Today is the 15th anniversary of the murder of James Byrd Jr. in Jasper. Three men picked Byrd up in a bar and after they left, beat him, hooked him by a chain to the back of their pickup and dragged him to his death. Because of the horrific nature of the crime, the story received international attention.
After Byrd’s death, Lesbian/Gay Rights Lobby Executive Director Dianne Hardy Garcia met with the Byrd family. She had been working almost a decade tracking hate crimes, attending the trials of those indicted on murder charges in bias cases and lobbying the Legislature to enact a hate-crime penalty-enhancement law.
Hardy Garcia explained to the Byrds that a hate crime bill would pass if it didn’t include sexual orientation. Byrd’s mother asked if gays and lesbians were targets of hate crimes. Hardy Garcia showed her the statistics.
“No family should have to go through what my family went through,” Mrs. Byrd told Hardy Garcia.
The Byrds became staunch allies of the LGBT community and insisted sexual orientation remain in the bill.
Despite the national attention the Byrd case brought to Texas, the Legislature blocked any attempt to pass a hate crime bill in 1999 as Gov. George W. Bush campaigned for president.

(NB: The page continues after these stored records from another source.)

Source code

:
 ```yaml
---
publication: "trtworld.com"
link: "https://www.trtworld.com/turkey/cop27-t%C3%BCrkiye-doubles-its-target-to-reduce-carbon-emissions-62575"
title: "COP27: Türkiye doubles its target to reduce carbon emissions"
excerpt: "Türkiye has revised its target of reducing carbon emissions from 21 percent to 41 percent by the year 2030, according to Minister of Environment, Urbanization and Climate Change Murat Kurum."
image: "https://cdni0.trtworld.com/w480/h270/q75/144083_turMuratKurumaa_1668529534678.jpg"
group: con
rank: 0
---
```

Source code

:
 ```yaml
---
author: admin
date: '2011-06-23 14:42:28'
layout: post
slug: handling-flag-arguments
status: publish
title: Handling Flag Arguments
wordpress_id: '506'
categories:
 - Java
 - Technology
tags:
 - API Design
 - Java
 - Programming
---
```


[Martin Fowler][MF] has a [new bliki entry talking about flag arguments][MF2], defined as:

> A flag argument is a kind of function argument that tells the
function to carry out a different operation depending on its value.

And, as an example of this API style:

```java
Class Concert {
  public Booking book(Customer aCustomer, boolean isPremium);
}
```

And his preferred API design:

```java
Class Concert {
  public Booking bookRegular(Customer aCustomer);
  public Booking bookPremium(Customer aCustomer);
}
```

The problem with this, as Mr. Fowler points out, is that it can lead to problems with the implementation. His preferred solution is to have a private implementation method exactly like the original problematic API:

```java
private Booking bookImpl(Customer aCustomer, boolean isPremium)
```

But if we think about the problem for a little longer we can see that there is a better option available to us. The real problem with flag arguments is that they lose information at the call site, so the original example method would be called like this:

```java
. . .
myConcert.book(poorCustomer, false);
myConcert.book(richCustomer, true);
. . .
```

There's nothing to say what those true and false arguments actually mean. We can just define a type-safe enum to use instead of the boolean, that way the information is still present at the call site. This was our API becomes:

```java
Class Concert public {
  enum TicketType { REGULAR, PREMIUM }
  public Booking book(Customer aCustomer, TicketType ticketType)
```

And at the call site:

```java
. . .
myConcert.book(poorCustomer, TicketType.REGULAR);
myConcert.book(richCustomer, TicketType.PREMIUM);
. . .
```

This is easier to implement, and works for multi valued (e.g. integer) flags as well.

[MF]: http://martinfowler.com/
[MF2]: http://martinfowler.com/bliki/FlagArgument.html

However, the 2001 Texas Legislature passed the James Byrd Jr. Hate Crime Law and Gov. Rick Perry signed it into law. In 2009, President Barack Obama signed an LGBT-inclusive federal hate crimes law, called the Matthew Shepard and James Byrd, Jr. Hate Crimes Prevention Act.
The three men involved in the murder were arrested. Lawrence Brewer was executed. John William King is on death row. Shawn Berry is serving a life sentence.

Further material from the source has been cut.